When I meet other young people with access to wealth, some explain that their wealth “comes from the stock market,” as if food comes from grocery stores instead of the hands of farmworkers. Similarly, I hear organizers who strive for social justice talking about redistributing wealth in ways that overlook the mechanisms through which it is accumulating in the first place.

In my experience, capitalism delivers on a claim that those who already have more than they need are entitled to accumulate more by virtue of prior ownership. The logical basis for our banking and investment systems rests on the notion that if you have prior ownership of resources that others want, you are entitled to rent (or proceeds) from its use should you dare take the risk of letting them use it. It doesn’t matter if “prior ownership” came not through “virtue” but instead through theft, conquest, or exploitation.

Taking advantage of this economic regime, the richest 10% of U.S. households have accumulated 2/3 of the nation’s wealth, and the top 1% own half of that.

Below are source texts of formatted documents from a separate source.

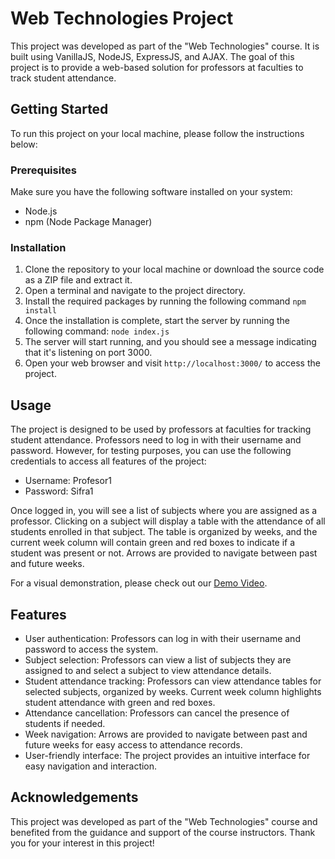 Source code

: # Web Technologies Project

This project was developed as part of the "Web Technologies" course. It is built using VanillaJS, NodeJS, ExpressJS, and AJAX.
The goal of this project is to provide a web-based solution for professors at faculties to track student attendance.

## Getting Started

To run this project on your local machine, please follow the instructions below:

### Prerequisites

Make sure you have the following software installed on your system:

- Node.js
- npm (Node Package Manager)

### Installation

1. Clone the repository to your local machine or download the source code as a ZIP file and extract it.
2. Open a terminal and navigate to the project directory.
3. Install the required packages by running the following command `npm install`
4. Once the installation is complete, start the server by running the following command: `node index.js`
5. The server will start running, and you should see a message indicating that it's listening on port 3000.
6. Open your web browser and visit `http://localhost:3000/` to access the project.

## Usage

The project is designed to be used by professors at faculties for tracking student attendance. Professors need to log in with their username and password. However, for testing purposes, you can use the following credentials to access all features of the project:

- Username: Profesor1
- Password: Sifra1

Once logged in, you will see a list of subjects where you are assigned as a professor. Clicking on a subject will display a table with the attendance of all students enrolled in that subject. The table is organized by weeks, and the current week column will contain green and red boxes to indicate if a student was present or not. Arrows are provided to navigate between past and future weeks.

For a visual demonstration, please check out our [Demo Video](https://youtu.be/CkWWloLQObU).

## Features

- User authentication: Professors can log in with their username and password to access the system.
- Subject selection: Professors can view a list of subjects they are assigned to and select a subject to view attendance details.
- Student attendance tracking: Professors can view attendance tables for selected subjects, organized by weeks. Current week column highlights student attendance with green and red boxes.
- Attendance cancellation: Professors can cancel the presence of students if needed.
- Week navigation: Arrows are provided to navigate between past and future weeks for easy access to attendance records.
- User-friendly interface: The project provides an intuitive interface for easy navigation and interaction.

## Acknowledgements

This project was developed as part of the "Web Technologies" course and benefited from the guidance and support of the course instructors.
Thank you for your interest in this project!
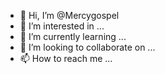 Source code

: - 👋 Hi, I’m @Mercygospel
- 👀 I’m interested in ...
- 🌱 I’m currently learning ...
- 💞️ I’m looking to collaborate on ...
- 📫 How to reach me ...

<!---
Mercygospel/Mercygospel is a ✨ special ✨ repository because its `README.md` (this file) appears on your GitHub profile.
You can click the Preview link to take a look at your changes.
--->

What’s enough to accumulate vs. What’s enough to redistribute

Wealth disparity aggravates most of the major issues that mark the present landscape of political contest: democratic participation, war & the poverty draft, racism & subjugation, criminal injustice & prisons, borders & immigration, housing & gentrification, wages & working conditions, health care & public health, climate justice, education & access, trade rules & international debt, and of course, economic justice.

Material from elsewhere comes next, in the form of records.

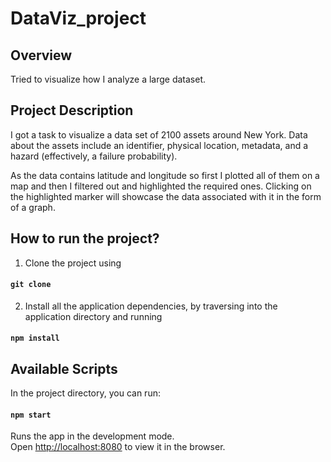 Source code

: # DataViz_project

## Overview
Tried to visualize how I analyze a large dataset.

## Project Description
I got a task to visualize a data set of 2100 assets around New York. Data about the assets include an identifier, physical location, metadata, and a hazard (effectively, a failure probability).

As the data contains latitude and longitude so first I plotted all of them on a map and then I filtered out and highlighted the required ones. Clicking on the highlighted marker will showcase the data associated with it in the form of a graph.

## How to run the project?

1) Clone the project using 
#### `git clone`

2) Install all the application dependencies, by traversing into the application directory and running
#### `npm install`

## Available Scripts

In the project directory, you can run:

#### `npm start`

Runs the app in the development mode.<br>
Open [http://localhost:8080](http://localhost:8080) to view it in the browser.
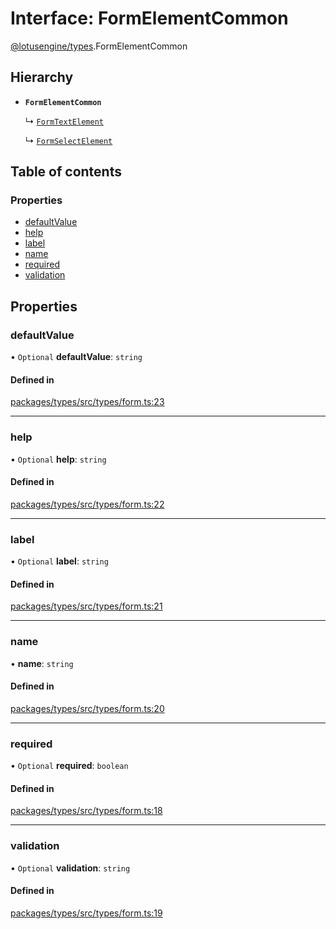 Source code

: # Interface: FormElementCommon

[@lotusengine/types](../wiki/@lotusengine.types).FormElementCommon

## Hierarchy

- **`FormElementCommon`**

  ↳ [`FormTextElement`](../wiki/@lotusengine.types.FormTextElement)

  ↳ [`FormSelectElement`](../wiki/@lotusengine.types.FormSelectElement)

## Table of contents

### Properties

- [defaultValue](../wiki/@lotusengine.types.FormElementCommon#defaultvalue)
- [help](../wiki/@lotusengine.types.FormElementCommon#help)
- [label](../wiki/@lotusengine.types.FormElementCommon#label)
- [name](../wiki/@lotusengine.types.FormElementCommon#name)
- [required](../wiki/@lotusengine.types.FormElementCommon#required)
- [validation](../wiki/@lotusengine.types.FormElementCommon#validation)

## Properties

### defaultValue

• `Optional` **defaultValue**: `string`

#### Defined in

[packages/types/src/types/form.ts:23](https://github.com/lotusengine/sdk/blob/fdb90a3/packages/types/src/types/form.ts#L23)

___

### help

• `Optional` **help**: `string`

#### Defined in

[packages/types/src/types/form.ts:22](https://github.com/lotusengine/sdk/blob/fdb90a3/packages/types/src/types/form.ts#L22)

___

### label

• `Optional` **label**: `string`

#### Defined in

[packages/types/src/types/form.ts:21](https://github.com/lotusengine/sdk/blob/fdb90a3/packages/types/src/types/form.ts#L21)

___

### name

• **name**: `string`

#### Defined in

[packages/types/src/types/form.ts:20](https://github.com/lotusengine/sdk/blob/fdb90a3/packages/types/src/types/form.ts#L20)

___

### required

• `Optional` **required**: `boolean`

#### Defined in

[packages/types/src/types/form.ts:18](https://github.com/lotusengine/sdk/blob/fdb90a3/packages/types/src/types/form.ts#L18)

___

### validation

• `Optional` **validation**: `string`

#### Defined in

[packages/types/src/types/form.ts:19](https://github.com/lotusengine/sdk/blob/fdb90a3/packages/types/src/types/form.ts#L19)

Wrestling with the growing disparity between wealth and poverty, activists often appeal to progressive people with wealth, imploring them to voluntarily redistribute money they control. And I often find myself joining them! However, this type of social negotiation is typically so fraught with tangled power dynamics that people involved become preoccupied with the unsatisfying constructions of the philanthropic sector itself, as if that’s what needs reform.

Trying to address wealth inequity through philanthropy implies that voluntary wealth redistribution can somehow turn the tide on the involuntary seizure of the world’s common resources in an aggressive campaign of privatization, consolidation, and accumulation. Instead, wealth accumulation is accelerating because structural mechanisms for accumulation are much more powerful than the ones often discussed for redistribution.

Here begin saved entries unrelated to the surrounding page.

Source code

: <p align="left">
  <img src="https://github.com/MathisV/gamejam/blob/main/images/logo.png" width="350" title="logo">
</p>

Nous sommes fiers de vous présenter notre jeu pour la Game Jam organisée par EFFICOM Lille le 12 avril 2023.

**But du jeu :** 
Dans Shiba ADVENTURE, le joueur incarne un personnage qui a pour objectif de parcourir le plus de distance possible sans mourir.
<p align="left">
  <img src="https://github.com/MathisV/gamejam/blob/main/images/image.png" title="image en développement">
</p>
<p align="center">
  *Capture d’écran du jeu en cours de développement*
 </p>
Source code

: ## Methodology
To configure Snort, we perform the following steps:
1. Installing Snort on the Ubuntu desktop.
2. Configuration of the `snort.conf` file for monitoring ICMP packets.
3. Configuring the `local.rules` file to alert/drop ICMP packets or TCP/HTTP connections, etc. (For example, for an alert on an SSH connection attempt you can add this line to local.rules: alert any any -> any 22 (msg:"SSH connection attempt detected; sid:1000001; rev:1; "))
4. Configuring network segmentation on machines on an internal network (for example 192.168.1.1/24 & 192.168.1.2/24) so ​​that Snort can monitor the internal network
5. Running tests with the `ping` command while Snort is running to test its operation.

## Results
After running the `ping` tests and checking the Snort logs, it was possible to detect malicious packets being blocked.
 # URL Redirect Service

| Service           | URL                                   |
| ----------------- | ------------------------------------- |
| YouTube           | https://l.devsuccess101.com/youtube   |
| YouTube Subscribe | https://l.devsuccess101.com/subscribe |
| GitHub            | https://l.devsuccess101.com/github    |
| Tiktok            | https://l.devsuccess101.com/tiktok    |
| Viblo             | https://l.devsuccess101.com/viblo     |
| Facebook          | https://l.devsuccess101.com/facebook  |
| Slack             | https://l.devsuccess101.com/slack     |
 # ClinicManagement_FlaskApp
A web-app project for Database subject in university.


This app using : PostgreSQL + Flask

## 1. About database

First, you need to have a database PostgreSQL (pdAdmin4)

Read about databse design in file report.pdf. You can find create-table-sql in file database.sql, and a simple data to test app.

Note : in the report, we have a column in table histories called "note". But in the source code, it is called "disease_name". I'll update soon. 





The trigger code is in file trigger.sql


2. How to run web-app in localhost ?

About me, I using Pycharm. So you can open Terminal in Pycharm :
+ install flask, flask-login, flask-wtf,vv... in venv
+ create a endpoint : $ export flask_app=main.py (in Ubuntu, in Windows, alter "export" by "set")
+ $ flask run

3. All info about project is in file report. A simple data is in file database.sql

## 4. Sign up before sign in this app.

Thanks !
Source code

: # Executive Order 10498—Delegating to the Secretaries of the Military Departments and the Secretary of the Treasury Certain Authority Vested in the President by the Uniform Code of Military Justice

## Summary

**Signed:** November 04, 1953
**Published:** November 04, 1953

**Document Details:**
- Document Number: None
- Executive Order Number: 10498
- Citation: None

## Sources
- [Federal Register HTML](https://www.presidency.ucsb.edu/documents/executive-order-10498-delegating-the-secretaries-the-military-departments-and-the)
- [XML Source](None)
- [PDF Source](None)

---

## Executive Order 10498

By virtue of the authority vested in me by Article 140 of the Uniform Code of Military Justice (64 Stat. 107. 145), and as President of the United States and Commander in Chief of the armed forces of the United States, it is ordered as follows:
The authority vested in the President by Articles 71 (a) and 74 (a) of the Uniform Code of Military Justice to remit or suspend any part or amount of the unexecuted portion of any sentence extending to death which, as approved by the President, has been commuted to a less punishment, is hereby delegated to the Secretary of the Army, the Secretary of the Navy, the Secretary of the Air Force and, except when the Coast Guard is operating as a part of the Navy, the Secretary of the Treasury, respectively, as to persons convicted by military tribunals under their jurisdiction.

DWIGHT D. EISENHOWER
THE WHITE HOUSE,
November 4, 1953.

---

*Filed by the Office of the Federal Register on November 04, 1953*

In my experience, discussions about voluntary wealth redistribution often distract attention from a more critical dimension of the problem: financial mechanisms of passive wealth accumulation.

Therefore, before asking questions like, “How can we disperse this concentration of wealth?,” I think it is essential to ask, “How can we slow, stop, and reverse the gross accumulation?”

Who knows “the rules” and how to change them?

Many social justice campaigners can breakdown in detail the rules that affect living wages, welfare, and affordable housing. But with the exception of a few people crafting actual legislative proposals at United for a Fair Economy, I rarely find campaigners talking about the nuts & bolts of how to change the rules of wealth accumulation.

Every organizer I know opposed the Bush tax cuts, but so few can actually explain them, or would even know how to change them back. Reversing those kinds of policies is just a start because the 1990’s weren’t much better for people concerned about the growing wealth disparity.

Even if all the white, wealthy men of the world, and all their descendents suddenly sought reconciliation and redemption by relinquishing the assets under their control, voluntary redistribution is just no match for mechanisms of the global economy that would swiftly re-accumulate those resources in the hands of a few. Similarly, if every worker won a living wage tomorrow, those victories still couldn’t challenge the powerful process of accumulation driven by dividends and capital gains collected by the uber-wealthy for no work at all at nearly the same tax rate!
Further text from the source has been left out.